5. You Can Balance Better Than Anyone Else On Earth
Women aren't really given "unrealistically perfect working mom ideals" to aspire to the way we're given "unrealistically perfect stay-at-home mom ideals" to aspire to. As such, those of us who choose that path don't really even have a pre-existing picture in our head about what a perfectly balanced "work/home" situation looks like. So initially, it's not easy to figure out how to handle being a good mom while also having a job outside the home. I mean, you've got the guilt from all the internalized notions that you've been programmed with regarding your "maternal obligation" to be chained to your kid 24/7, and you've got some more guilt you've come up with all on your own. But once you do find a way to balance between working, taking care of yourself, and taking care of the people you love, you'll have reached bona fide badass mom status.
6. You're Helping Your Kid Be More Independent
And what's more badass than training another little badass? When I work from home, my toddler is sometimes with me. At first, all he wanted to do was mimic me poking away at my laptop, but now he's found his own routine throughout the day. No, I don't toss him into his room or plunk him down in front of the TV and let him have at it (although, for sure, there's some TV involved and I'm not sorry). He's begun to develop a real independence as a result of having a mom who occasionally says, "Buddy, I gotta finish this one thing, and then I can help you with that thing you need, or you can do it yourself."

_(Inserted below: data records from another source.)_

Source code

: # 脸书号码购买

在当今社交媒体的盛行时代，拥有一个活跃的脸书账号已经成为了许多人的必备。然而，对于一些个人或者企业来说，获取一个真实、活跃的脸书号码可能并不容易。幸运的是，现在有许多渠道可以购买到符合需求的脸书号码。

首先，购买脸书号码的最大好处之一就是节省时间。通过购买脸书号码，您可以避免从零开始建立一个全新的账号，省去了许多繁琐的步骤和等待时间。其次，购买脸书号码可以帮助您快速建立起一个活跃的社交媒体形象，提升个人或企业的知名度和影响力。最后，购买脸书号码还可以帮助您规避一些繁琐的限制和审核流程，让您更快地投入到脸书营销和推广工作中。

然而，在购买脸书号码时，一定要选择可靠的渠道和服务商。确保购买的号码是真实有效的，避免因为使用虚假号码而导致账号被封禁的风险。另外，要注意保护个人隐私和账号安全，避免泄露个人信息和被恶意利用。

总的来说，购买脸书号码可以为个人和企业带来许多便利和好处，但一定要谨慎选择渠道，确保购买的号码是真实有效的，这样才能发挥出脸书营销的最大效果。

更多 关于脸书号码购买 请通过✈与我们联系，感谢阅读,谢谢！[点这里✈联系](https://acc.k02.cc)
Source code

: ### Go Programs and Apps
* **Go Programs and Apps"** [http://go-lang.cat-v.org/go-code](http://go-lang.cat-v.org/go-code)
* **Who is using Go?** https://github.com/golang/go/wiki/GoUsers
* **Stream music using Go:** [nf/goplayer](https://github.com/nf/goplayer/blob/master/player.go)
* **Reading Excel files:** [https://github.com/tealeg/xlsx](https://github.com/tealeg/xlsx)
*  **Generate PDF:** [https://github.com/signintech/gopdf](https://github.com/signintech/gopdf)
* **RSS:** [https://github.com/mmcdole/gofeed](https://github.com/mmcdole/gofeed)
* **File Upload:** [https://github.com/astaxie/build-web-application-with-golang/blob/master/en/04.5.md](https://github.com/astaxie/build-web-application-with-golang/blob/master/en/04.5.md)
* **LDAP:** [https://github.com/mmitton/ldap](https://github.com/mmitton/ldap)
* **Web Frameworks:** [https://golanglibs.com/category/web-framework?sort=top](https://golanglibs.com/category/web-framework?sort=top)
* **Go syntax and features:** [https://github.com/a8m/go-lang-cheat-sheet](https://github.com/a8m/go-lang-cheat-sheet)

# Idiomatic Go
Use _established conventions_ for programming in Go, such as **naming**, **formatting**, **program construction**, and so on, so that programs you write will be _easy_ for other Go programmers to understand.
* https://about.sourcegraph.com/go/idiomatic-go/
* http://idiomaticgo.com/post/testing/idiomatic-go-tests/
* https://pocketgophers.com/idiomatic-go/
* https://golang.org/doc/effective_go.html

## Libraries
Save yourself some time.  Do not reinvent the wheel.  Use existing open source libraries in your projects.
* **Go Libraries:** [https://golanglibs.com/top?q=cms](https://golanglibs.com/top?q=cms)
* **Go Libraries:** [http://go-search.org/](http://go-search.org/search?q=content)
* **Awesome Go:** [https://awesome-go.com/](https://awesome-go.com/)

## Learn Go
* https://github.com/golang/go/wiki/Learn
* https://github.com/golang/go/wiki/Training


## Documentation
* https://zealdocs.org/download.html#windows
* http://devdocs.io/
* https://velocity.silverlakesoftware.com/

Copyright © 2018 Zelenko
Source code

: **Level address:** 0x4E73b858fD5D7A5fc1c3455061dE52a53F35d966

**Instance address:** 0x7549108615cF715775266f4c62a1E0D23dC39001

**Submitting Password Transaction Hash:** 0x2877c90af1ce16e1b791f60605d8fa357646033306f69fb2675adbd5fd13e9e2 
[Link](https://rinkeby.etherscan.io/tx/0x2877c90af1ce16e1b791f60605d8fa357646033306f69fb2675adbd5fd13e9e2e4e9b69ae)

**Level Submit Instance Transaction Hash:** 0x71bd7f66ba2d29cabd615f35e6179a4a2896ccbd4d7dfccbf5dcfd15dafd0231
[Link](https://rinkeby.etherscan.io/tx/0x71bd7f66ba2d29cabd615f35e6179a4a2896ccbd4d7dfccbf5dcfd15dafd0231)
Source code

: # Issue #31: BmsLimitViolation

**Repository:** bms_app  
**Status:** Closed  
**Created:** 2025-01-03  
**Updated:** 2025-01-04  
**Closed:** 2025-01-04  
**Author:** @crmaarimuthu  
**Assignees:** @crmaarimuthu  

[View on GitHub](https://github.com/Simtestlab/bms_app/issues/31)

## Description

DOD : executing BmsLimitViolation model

He is learning things like patience, a view of himself as something other than the center of my universe, and a DIY attitude that is so healthy. It makes me proud to witness. It's gotten to the point where, if I take a 10-minute break to stretch my legs and go to his room to "play cars" with him, he tells me, "No Mommy, byeeee" and waves one chubby little hand as the other is still playing with his fleet of race cars. Maybe that all sounds like a semi-sad bummer to some of you, but as someone who's very interested in raising a fully independent person, things like that make me excited for him.
I like to think that I've got this balance down to a pretty solid science, but the truth is, our kids are always growing and their needs/schedules change as a result; our careers evolve and their needs/schedules change as a result. Life isn't static for any of us, so the solutions we come up with are not permanent fixes. Figuring out how to do all of this is a never-ending process — and figuring out how to keep coming up with those solutions, and figuring out new ways to make your family/work balance funtional...that's the real badass thing.
Being a working mom isn't the easiest thing in the world (duh), especially when you feel like you miss out on some things, but it is totally healthy to have some time away from your kid and for them to have that time to gain some independence from you and give you both a chance to miss each other. Because, and mark my words, you most definitely will. And the bear hugs you get when you return home will only solidify that whole badass mom feeling.